**Exercise requirements**:
Lines that contain the string "automatiquement" are the ones to list; copy all of them from the records.

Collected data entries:
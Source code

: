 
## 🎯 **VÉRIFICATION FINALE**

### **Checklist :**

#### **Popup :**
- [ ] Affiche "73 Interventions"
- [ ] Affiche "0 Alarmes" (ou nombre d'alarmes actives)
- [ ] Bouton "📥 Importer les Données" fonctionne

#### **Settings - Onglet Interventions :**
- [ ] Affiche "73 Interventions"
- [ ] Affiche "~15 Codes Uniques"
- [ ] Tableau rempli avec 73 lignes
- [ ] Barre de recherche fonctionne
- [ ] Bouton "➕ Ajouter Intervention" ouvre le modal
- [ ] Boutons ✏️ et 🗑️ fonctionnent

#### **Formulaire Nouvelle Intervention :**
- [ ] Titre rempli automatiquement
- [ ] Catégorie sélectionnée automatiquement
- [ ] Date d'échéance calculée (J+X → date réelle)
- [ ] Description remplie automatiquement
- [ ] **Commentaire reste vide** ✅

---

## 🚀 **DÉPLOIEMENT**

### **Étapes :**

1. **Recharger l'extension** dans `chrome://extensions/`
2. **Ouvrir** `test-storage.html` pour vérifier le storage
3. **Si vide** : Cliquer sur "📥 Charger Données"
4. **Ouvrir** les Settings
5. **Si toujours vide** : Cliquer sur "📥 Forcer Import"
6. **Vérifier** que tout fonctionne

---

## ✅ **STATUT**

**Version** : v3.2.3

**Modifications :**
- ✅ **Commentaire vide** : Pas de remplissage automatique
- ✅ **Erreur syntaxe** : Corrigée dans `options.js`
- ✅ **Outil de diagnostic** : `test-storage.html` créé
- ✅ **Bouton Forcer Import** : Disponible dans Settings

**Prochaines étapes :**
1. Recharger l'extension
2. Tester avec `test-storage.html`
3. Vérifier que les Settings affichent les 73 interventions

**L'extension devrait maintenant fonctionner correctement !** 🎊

**Expected answer**:
- [ ] Titre rempli automatiquement
- [ ] Catégorie sélectionnée automatiquement
- [ ] Description remplie automatiquement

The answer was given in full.